[Stored dataset items]
%%

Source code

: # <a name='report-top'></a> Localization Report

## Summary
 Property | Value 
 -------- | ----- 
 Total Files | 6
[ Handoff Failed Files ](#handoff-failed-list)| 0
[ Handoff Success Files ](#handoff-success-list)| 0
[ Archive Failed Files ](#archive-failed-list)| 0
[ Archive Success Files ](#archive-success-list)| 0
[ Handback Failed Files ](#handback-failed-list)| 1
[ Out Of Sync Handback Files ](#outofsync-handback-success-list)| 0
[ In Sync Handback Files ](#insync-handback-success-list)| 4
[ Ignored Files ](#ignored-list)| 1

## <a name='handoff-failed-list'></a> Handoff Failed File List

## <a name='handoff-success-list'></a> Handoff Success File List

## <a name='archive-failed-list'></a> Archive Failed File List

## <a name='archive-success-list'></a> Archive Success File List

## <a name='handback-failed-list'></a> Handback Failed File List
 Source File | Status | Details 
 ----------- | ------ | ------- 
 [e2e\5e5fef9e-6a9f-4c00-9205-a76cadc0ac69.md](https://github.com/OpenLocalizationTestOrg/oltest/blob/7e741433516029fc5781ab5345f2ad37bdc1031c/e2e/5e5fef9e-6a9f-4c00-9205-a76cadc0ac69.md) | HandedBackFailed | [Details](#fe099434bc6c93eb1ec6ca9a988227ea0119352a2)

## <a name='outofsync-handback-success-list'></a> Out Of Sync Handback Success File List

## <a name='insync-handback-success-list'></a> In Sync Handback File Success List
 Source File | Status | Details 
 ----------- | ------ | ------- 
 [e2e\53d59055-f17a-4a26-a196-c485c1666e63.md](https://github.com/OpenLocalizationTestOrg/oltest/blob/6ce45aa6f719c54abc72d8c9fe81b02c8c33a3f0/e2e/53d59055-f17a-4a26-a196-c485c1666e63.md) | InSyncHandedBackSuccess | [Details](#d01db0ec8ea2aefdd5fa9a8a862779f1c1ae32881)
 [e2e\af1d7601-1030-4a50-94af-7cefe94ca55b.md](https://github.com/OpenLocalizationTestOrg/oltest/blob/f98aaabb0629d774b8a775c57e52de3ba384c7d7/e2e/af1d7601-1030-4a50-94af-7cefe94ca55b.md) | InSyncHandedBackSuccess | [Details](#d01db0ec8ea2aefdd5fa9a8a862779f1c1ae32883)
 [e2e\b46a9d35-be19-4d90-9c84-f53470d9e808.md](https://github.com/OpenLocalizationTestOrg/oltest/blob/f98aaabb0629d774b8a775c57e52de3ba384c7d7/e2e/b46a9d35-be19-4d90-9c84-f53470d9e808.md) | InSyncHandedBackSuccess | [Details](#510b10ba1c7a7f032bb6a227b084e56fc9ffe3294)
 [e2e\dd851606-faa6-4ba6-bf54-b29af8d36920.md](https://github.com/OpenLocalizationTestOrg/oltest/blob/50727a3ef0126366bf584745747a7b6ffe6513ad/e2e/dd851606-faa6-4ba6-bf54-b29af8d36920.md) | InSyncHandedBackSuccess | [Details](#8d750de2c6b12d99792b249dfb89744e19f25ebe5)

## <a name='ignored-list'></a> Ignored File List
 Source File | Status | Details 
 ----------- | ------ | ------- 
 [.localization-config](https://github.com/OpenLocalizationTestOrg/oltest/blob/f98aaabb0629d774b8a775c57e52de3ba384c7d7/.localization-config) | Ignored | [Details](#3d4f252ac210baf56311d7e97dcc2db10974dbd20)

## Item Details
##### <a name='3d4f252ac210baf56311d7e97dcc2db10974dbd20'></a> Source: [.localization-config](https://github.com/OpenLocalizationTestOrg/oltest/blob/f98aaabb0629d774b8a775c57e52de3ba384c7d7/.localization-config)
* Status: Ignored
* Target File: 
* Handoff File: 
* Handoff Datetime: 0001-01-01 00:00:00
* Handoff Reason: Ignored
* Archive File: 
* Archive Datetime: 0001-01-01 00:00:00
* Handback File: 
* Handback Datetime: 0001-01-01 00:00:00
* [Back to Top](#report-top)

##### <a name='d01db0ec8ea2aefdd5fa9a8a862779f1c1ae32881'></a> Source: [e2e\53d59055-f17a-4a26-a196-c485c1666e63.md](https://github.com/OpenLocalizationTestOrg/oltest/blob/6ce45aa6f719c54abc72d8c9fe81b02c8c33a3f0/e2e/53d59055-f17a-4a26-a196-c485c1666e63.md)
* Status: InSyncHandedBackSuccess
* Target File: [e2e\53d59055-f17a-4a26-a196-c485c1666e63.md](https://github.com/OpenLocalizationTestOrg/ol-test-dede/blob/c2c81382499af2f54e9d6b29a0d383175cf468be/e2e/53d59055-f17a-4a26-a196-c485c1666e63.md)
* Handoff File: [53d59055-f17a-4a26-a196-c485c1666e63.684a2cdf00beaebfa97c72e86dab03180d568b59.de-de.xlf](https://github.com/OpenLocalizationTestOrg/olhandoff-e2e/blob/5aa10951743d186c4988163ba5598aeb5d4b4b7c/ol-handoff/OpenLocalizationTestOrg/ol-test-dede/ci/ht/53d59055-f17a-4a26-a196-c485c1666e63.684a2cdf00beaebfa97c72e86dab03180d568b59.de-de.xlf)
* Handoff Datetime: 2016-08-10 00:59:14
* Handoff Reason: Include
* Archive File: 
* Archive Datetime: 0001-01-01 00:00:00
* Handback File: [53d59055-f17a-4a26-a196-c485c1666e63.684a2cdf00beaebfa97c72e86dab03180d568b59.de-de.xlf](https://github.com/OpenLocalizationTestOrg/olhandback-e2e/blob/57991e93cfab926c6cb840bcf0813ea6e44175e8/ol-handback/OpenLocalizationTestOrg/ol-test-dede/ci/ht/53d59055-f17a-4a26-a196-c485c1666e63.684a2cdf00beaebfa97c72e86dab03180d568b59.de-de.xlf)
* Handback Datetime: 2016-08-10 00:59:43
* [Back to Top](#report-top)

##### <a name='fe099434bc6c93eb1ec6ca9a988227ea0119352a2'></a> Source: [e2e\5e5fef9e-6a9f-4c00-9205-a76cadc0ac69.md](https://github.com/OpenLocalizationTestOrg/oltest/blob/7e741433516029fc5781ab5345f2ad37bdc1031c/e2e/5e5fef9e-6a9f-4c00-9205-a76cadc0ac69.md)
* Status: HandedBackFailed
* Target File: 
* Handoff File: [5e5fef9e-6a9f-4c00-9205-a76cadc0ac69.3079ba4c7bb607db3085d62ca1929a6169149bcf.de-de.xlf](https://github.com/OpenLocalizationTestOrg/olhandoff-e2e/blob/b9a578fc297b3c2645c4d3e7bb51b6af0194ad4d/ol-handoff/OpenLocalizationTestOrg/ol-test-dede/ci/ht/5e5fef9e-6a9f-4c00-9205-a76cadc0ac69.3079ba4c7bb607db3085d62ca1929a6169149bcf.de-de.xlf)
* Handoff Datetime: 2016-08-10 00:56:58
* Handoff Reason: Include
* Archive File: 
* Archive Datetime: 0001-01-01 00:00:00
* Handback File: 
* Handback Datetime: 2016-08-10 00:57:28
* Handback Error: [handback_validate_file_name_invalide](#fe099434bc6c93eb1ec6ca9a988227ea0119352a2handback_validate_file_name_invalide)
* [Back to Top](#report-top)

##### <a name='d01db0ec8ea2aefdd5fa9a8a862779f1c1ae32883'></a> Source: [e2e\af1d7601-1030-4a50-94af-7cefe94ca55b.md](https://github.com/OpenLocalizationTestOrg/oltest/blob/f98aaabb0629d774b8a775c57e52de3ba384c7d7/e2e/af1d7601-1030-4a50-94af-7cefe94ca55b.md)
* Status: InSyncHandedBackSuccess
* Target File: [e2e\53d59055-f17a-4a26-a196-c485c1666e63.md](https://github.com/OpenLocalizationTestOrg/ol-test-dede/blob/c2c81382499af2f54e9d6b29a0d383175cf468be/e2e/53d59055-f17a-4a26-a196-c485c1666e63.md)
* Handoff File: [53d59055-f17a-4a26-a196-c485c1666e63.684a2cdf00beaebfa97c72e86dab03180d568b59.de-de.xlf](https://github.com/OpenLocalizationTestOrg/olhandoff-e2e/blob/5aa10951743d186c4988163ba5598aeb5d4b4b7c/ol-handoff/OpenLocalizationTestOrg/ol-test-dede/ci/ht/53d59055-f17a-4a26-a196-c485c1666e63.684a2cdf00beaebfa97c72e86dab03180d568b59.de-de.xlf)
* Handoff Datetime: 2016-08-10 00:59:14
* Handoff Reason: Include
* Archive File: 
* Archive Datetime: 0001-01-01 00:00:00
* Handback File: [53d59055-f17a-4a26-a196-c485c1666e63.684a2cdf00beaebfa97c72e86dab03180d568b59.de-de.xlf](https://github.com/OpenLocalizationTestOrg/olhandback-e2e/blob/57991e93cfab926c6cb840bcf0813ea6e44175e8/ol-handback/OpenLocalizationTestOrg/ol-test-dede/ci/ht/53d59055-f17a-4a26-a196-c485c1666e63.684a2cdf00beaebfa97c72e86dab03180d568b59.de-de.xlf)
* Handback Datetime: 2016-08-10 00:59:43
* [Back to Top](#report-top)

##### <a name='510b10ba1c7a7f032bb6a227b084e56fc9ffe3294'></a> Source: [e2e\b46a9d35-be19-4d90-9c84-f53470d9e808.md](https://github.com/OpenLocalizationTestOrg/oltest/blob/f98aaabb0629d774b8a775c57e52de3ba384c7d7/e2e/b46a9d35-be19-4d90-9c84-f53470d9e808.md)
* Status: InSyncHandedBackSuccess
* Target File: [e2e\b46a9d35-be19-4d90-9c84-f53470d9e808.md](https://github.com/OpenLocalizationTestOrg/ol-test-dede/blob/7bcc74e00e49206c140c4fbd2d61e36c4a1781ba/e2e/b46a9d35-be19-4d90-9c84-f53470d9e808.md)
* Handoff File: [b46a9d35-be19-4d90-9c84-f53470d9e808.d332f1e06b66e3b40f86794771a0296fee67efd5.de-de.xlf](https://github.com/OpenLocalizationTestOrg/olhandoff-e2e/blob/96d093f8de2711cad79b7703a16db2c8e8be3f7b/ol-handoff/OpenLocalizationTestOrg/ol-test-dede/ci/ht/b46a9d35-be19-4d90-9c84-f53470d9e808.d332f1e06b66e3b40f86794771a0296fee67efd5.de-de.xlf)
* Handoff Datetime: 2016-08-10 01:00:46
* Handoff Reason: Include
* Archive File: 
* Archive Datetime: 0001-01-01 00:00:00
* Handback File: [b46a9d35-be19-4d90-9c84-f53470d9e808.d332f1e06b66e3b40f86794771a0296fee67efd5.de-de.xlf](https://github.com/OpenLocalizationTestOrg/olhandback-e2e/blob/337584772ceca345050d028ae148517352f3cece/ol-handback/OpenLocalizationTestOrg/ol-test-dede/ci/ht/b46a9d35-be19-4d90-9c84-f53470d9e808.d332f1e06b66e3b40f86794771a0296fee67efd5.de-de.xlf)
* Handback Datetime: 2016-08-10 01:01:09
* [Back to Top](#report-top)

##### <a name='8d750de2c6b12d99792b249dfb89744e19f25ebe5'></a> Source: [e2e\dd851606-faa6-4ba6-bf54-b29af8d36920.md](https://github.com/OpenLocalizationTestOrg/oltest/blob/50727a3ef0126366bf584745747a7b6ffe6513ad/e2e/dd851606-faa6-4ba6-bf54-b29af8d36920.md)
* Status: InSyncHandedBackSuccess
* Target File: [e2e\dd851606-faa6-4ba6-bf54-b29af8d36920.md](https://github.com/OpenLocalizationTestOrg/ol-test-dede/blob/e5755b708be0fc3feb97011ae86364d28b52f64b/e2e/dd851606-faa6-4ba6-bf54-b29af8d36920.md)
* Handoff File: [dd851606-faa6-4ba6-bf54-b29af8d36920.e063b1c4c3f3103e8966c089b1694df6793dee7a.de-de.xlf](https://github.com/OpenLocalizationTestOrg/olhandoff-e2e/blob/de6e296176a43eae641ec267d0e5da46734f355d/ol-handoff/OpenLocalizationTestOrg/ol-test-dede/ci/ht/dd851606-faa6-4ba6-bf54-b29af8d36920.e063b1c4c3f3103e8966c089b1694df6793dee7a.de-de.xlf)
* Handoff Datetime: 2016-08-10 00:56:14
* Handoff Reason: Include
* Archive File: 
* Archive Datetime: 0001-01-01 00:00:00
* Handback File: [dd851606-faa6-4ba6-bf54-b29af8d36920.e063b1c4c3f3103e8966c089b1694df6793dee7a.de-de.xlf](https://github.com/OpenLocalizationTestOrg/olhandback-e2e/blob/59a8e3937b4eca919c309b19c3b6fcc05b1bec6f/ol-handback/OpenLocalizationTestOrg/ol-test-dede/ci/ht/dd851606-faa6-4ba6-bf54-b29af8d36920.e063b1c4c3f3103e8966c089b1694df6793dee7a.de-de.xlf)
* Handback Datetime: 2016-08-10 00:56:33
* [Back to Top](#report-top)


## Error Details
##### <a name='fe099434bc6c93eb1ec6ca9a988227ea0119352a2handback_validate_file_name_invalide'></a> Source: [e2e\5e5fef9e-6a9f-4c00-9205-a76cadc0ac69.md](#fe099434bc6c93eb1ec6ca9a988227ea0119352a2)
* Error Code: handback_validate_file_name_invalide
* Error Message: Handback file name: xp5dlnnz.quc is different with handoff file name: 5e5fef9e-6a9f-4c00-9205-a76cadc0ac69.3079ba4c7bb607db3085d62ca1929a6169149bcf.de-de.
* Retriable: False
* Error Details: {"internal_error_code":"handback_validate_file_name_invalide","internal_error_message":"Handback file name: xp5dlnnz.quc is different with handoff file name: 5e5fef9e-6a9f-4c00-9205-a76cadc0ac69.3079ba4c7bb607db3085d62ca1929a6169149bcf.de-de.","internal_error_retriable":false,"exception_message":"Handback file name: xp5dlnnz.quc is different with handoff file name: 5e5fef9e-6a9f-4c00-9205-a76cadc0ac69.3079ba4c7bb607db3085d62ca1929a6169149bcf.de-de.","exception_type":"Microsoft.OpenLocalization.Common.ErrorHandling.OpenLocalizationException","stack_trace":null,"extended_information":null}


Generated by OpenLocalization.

%%

REQUIREMENT.
Return only the lines above that run from the opening line through the line containing "[ Handoff Success", exactly as written.

OUTPUT OF THE TASK.
Source code

: # <a name='report-top'></a> Localization Report

## Summary
 Property | Value 
 -------- | ----- 
 Total Files | 6
[ Handoff Failed Files ](#handoff-failed-list)| 0
[ Handoff Success Files ](#handoff-success-list)| 0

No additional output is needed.